- Directed by: Jiju Asokan
- Produced by: T.B. Raghuanthan
- Starring: Mahesh Siju Wilson Vijeesh Musthafa Sukanya
- Music by: Mohan Sithara Vishnu Sarath
- Production company: Kamalam Films
- Distributed by: Kamalam Films
- Release date: 3 August 2012;
- Country: India
- Language: Malayalam
- Box office: ₹0.25 crore (US$26,000)

= Last Bench =

Last Bench is a 2012 Indian Malayalam drama film, directed by Jiju Asokan and produced by T.B. Raghuanthan. The film stars Mahesh, Siju Wilson, Vijeesh, Musthafa, and Sukanya in the lead roles.
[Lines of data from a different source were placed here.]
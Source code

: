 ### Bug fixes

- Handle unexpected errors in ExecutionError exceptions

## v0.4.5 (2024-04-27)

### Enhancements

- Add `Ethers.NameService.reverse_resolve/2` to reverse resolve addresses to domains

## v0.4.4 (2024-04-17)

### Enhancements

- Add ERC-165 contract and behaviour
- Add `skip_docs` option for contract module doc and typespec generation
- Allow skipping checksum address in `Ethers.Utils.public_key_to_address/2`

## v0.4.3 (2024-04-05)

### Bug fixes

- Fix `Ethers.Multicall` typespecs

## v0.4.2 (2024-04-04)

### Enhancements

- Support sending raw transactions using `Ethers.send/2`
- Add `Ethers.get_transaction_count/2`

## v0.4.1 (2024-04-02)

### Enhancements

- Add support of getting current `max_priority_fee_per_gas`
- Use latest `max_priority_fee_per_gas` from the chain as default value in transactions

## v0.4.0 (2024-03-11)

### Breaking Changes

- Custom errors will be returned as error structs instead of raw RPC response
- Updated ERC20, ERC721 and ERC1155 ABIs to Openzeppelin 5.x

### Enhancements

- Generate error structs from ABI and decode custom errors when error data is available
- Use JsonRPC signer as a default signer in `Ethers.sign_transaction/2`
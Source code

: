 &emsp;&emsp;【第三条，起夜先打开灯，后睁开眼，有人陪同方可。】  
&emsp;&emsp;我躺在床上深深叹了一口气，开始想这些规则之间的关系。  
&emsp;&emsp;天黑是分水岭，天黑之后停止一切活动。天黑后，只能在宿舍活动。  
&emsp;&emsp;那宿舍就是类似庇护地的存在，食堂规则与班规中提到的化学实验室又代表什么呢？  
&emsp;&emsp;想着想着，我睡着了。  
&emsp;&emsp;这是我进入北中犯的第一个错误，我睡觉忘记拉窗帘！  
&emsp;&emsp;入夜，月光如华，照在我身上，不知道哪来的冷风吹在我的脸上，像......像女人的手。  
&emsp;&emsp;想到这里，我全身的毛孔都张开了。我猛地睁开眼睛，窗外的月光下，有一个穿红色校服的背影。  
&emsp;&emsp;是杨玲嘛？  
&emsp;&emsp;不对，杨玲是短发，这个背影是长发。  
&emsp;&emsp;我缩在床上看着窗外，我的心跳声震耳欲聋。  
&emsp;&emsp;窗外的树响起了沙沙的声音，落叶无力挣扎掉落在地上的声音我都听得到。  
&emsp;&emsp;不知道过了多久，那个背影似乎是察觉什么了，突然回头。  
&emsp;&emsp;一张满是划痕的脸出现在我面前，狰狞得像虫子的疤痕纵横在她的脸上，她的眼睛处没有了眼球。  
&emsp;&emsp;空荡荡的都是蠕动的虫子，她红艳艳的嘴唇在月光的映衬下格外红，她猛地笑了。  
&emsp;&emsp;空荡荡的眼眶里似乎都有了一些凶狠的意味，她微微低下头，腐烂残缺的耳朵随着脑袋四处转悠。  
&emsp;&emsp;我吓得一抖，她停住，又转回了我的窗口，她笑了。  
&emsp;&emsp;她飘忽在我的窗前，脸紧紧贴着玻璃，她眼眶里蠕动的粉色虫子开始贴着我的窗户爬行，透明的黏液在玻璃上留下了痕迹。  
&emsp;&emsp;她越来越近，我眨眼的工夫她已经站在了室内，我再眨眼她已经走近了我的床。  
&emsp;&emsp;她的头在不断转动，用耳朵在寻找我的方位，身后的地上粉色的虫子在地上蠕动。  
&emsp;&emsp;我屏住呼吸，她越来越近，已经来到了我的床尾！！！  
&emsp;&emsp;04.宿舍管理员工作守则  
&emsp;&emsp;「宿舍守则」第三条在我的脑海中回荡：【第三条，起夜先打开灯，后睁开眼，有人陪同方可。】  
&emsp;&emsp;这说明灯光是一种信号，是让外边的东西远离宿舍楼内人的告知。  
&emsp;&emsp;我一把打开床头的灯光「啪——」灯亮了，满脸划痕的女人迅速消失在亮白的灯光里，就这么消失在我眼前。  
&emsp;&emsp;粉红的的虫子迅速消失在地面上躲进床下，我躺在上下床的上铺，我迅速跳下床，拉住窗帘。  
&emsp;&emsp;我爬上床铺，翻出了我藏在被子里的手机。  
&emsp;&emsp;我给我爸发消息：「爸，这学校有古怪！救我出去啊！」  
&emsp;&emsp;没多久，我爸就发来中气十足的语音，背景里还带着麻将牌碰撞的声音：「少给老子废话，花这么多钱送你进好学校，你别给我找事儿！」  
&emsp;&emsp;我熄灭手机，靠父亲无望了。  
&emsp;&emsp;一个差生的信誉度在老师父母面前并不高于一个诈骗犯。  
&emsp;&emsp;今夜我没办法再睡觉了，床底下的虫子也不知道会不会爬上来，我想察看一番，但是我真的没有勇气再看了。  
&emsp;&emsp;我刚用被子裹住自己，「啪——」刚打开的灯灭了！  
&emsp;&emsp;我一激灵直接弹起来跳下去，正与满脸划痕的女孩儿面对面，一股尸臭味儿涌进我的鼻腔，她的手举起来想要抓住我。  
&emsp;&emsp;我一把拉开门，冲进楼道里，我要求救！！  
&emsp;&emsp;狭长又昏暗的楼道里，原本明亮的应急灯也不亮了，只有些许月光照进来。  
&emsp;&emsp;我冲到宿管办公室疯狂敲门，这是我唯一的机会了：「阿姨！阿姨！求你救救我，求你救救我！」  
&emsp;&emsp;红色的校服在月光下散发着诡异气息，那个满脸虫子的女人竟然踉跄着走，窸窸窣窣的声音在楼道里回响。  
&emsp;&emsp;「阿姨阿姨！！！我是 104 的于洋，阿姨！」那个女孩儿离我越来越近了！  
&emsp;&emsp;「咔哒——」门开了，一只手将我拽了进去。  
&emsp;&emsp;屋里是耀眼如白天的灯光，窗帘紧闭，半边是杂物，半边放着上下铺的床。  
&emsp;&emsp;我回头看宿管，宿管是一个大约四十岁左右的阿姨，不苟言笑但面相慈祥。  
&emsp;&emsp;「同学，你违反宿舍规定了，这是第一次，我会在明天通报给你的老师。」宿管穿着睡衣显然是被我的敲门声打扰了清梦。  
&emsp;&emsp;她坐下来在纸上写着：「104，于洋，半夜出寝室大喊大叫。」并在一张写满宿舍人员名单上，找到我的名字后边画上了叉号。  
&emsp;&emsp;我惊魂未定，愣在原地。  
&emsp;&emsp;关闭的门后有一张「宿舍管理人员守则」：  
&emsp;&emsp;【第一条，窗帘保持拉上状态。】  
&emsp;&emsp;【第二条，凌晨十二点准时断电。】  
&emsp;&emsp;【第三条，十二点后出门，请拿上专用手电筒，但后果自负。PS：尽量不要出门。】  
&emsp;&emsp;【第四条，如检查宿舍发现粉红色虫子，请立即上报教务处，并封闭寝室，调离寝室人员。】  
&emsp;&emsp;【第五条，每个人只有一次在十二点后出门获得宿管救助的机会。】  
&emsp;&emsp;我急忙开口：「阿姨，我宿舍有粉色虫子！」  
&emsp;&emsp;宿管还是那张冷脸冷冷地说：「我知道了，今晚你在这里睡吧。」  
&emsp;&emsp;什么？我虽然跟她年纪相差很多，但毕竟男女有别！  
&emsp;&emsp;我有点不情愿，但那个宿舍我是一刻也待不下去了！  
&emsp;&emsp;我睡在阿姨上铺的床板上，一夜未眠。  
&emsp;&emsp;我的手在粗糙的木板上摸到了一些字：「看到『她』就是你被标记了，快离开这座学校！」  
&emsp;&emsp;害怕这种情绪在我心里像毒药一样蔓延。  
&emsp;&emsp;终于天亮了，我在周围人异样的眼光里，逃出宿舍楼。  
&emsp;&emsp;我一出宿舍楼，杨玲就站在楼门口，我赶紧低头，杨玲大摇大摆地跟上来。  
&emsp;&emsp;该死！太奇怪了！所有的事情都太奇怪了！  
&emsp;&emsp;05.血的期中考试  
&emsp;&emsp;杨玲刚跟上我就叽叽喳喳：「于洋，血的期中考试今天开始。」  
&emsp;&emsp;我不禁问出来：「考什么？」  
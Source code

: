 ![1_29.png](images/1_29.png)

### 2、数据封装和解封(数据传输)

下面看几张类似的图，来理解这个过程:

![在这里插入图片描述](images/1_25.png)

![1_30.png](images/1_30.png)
The film had musical score by Mohan Sithara and Vishnu Sarath. This film marks the Malayalam debut of Mahesh.

==Cast==

- Mahesh as Rejimon
- Siju Wilson as Wilson Joseph
- Vijeesh as Ambareesh
- Musthafa as Samkutty
- Biyon as Rasheed
- Jyothi Krishna as Sneha
- Sukanya as Rosili
- Manju Satheesh as Deepa
- Chinchu Mohan
- Lakshmi Priya as Smitha
- Vijayan Karanthoor as George
- Ramadevi as Kamalam
- Anoop George
- Balachandran Chullikkad as Vinyan
- Pooja
- K. B. Venu

==Release ==
A reviewer for Rediff gave the film a rating of one-and-a-half out of five stars and noted that "Last Bench turns out to be a major disappointment". The Times of India gave the film one out of five stars and noted that "Last Bench suffers from its intolerable pre-occupation with the past and the way characters are burdened with feelings of loss, guilt and longing".